= Work to be completed =
Copy out the full listing that comes next, exactly.

= Extracted records =
....................
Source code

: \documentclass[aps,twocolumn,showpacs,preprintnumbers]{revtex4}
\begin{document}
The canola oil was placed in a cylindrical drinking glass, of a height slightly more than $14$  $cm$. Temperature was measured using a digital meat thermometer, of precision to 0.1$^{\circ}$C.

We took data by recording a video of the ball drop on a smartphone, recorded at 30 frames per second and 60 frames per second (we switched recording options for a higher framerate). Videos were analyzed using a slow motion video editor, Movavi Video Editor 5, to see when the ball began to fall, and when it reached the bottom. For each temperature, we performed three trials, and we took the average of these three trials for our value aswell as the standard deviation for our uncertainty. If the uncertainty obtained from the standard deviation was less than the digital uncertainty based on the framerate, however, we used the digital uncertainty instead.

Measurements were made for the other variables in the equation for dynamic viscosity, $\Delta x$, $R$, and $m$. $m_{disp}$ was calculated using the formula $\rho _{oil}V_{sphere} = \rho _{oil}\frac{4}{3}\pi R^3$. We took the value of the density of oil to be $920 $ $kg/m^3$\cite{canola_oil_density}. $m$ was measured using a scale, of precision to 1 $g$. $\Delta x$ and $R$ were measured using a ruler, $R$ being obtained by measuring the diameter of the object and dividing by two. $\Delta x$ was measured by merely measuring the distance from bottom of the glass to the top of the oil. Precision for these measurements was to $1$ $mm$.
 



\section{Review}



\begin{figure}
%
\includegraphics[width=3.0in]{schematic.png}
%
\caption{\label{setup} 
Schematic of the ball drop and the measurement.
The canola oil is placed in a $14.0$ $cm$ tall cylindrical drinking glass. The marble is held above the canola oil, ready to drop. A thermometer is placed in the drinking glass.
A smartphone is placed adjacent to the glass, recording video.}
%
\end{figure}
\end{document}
....................
= Task answer =
Source code

: \documentclass[aps,twocolumn,showpacs,preprintnumbers]{revtex4}
\begin{document}
The canola oil was placed in a cylindrical drinking glass, of a height slightly more than $14$  $cm$. Temperature was measured using a digital meat thermometer, of precision to 0.1$^{\circ}$C.

We took data by recording a video of the ball drop on a smartphone, recorded at 30 frames per second and 60 frames per second (we switched recording options for a higher framerate). Videos were analyzed using a slow motion video editor, Movavi Video Editor 5, to see when the ball began to fall, and when it reached the bottom. For each temperature, we performed three trials, and we took the average of these three trials for our value aswell as the standard deviation for our uncertainty. If the uncertainty obtained from the standard deviation was less than the digital uncertainty based on the framerate, however, we used the digital uncertainty instead.

Measurements were made for the other variables in the equation for dynamic viscosity, $\Delta x$, $R$, and $m$. $m_{disp}$ was calculated using the formula $\rho _{oil}V_{sphere} = \rho _{oil}\frac{4}{3}\pi R^3$. We took the value of the density of oil to be $920 $ $kg/m^3$\cite{canola_oil_density}. $m$ was measured using a scale, of precision to 1 $g$. $\Delta x$ and $R$ were measured using a ruler, $R$ being obtained by measuring the diameter of the object and dividing by two. $\Delta x$ was measured by merely measuring the distance from bottom of the glass to the top of the oil. Precision for these measurements was to $1$ $mm$.
 



\section{Review}



\begin{figure}
%
\includegraphics[width=3.0in]{schematic.png}
%
\caption{\label{setup} 
Schematic of the ball drop and the measurement.
The canola oil is placed in a $14.0$ $cm$ tall cylindrical drinking glass. The marble is held above the canola oil, ready to drop. A thermometer is placed in the drinking glass.
A smartphone is placed adjacent to the glass, recording video.}
%
\end{figure}
\end{document}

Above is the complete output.